Le magazine japonais Area finit par révéler (18/10) l’existence d’un pacte secret de 2005 (démenti entretemps par la Chine) ou Tokyo s’engage à ne pas arraisonner, et Pékin à retenir les va-t-en-Senkaku chinois. En ce climat tendu, peu de choses suffisent pour réveiller les animosités: telle la petite phrase du 1er Min. Naoto Kan (14/10), pour qui la libération de Liu Xiaobo serait «souhaitable», quoique la Chine insiste pour qualifier de «malfaiteur» le Nobel incarcéré.
L’escalade se poursuit : devant la Diète japonaise, S. Maehara, le bouillant ministre des affaires étrangères, qualifie le comportement général de la Chine d’«extrêmement hystérique» (sic), provoquant la colère prévisible de Pékin le lendemain. Sh. Abe, ancien 1er ministre assimile la montée des appétits territoriaux chi-nois au principe nazi du «Lebensraum» (espace vital), sans penser au concept équivalent de doctrine Monroe, en vigueur depuis près de deux siècles aux USA et fort moins blessant. Comme par rétorsion, dès le 21/10, la Chine dépêche une vedette garde-côte dans la région…

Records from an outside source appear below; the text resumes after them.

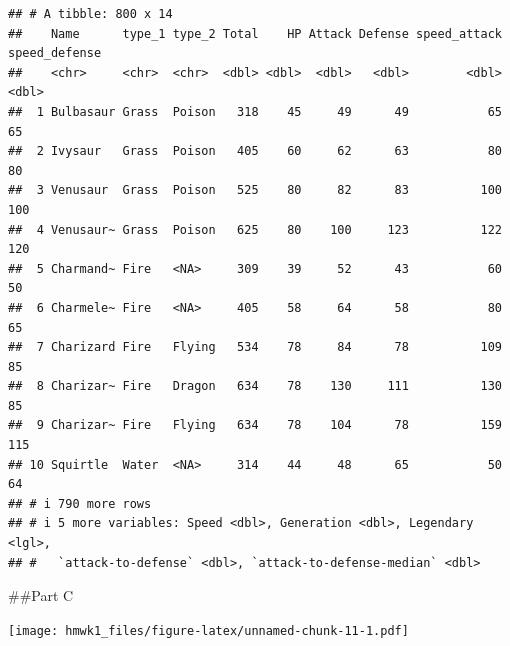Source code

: \documentclass[
]{article}
\newenvironment{Shaded}{\begin{snugshade}}{\end{snugshade}}
\newcommand{\AttributeTok}[1]{\textcolor[rgb]{0.13,0.29,0.53}{#1}}
\newcommand{\FunctionTok}[1]{\textcolor[rgb]{0.13,0.29,0.53}{\textbf{#1}}}
\newcommand{\NormalTok}[1]{#1}
\newcommand{\OtherTok}[1]{\textcolor[rgb]{0.56,0.35,0.01}{#1}}
\newcommand{\SpecialCharTok}[1]{\textcolor[rgb]{0.81,0.36,0.00}{\textbf{#1}}}
\newcommand{\StringTok}[1]{\textcolor[rgb]{0.31,0.60,0.02}{#1}}
\begin{document}
\begin{verbatim}
## # A tibble: 800 x 14
##    Name      type_1 type_2 Total    HP Attack Defense speed_attack speed_defense
##    <chr>     <chr>  <chr>  <dbl> <dbl>  <dbl>   <dbl>        <dbl>         <dbl>
##  1 Bulbasaur Grass  Poison   318    45     49      49           65            65
##  2 Ivysaur   Grass  Poison   405    60     62      63           80            80
##  3 Venusaur  Grass  Poison   525    80     82      83          100           100
##  4 Venusaur~ Grass  Poison   625    80    100     123          122           120
##  5 Charmand~ Fire   <NA>     309    39     52      43           60            50
##  6 Charmele~ Fire   <NA>     405    58     64      58           80            65
##  7 Charizard Fire   Flying   534    78     84      78          109            85
##  8 Charizar~ Fire   Dragon   634    78    130     111          130            85
##  9 Charizar~ Fire   Flying   634    78    104      78          159           115
## 10 Squirtle  Water  <NA>     314    44     48      65           50            64
## # i 790 more rows
## # i 5 more variables: Speed <dbl>, Generation <dbl>, Legendary <lgl>,
## #   `attack-to-defense` <dbl>, `attack-to-defense-median` <dbl>
\end{verbatim}

\#\#Part C

\begin{Shaded}
\end{Shaded}

\texttt{[image: hmwk1\_files/figure-latex/unnamed-chunk-11-1.pdf]}
\end{document}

Cela dit, les deux pays donnent également des signes de contrôler soigneusement les provocations et la «diplomatie du porte-voix». Tout en déplorant les incidents et demandant à la Chine d’assurer la sécurité de ses concitoyens sur le sol continental, Kan fait appel à la « raison » des partenaires. Surtout, le ministre des affaires étrangères Yang Jiechi reçoit (19/10) son « vieil ami » Satsuki Eda, ancien président du Conseil, et proche de Naoto Kan pour préparer deux nouvelles rencontres entre les premiers ministres, lors du 13ème sommet de l’ASEAN à Hanoi, du 28 au 30/10.
Il est temps, des suites désagréables commençant à apparaître. Tokyo commande huit nouveaux sous-marins et réfléchit à une base navale dans l’archipel. Au 18/10, les compagnies aériennes nippones déclarent 11.000 annulations de billets entre les pays, dont les deux tiers vers la Chine. Un recul identique est probable chez les transporteurs chinois après l’avertissement de l’administration du tourisme, suite à la molestation d’un bus de Chinois à Fukuoka (29/09).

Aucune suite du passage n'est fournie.